▶ **DATA TO PROCESS**:
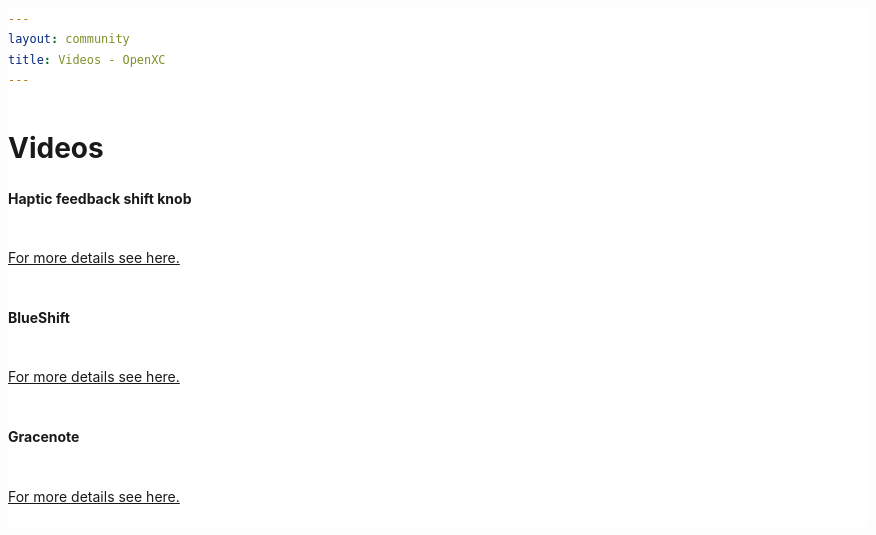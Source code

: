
 ```yaml
---
layout: community
title: Videos - OpenXC
---
```

<div class="page-header">
    <h1>Videos</h1>

<div1 class="embed-container">
<h4><strong>Haptic feedback shift knob</strong></h4>
  <iframe
      src="https://www.youtube.com/embed/_fwCEwYYhI4"
      width="400"
      height="250"
      frameborder="0"
      allowfullscreen="">
  </iframe>
  <br/>
  <a href="http://openxcplatform.com/projects/shift-knob.html">For more details see here.</a>
</div1>
<br/><br/>

<div2 class="embed-container">
<h4><strong>BlueShift</strong></h4>
  <iframe
      src="https://www.youtube.com/embed/lUmPiPhLRXw"
      width="400"
      height="250"
      frameborder="0"
      allowfullscreen="">
  </iframe>
  <br/>
  <a href="http://petemills.blogspot.com/2014/07/blueshift-openxc-led-tachometer.html">For more details see here.</a>
</div2>
<br/><br/>

<div3 class="embed-container">
<h4><strong>Gracenote</strong></h4>
  <iframe
      src="https://www.youtube.com/embed/TS0MQ5Hj91w"
      width="400"
      height="250"
      frameborder="0"
      allowfullscreen="">
  </iframe>
  <br/>
  <a href="https://gigaom.com/2013/02/19/how-gracenote-is-building-a-car-stereo-that-senses-your-driving-mood/">For more details see here.</a>
</div3>
<br/><br/>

▶ **WHAT THE EXERCISE ASKS**:
In the records above, how many lines include "html"? Give that number and nothing more.

▶ **OUTPUT BELOW**:
2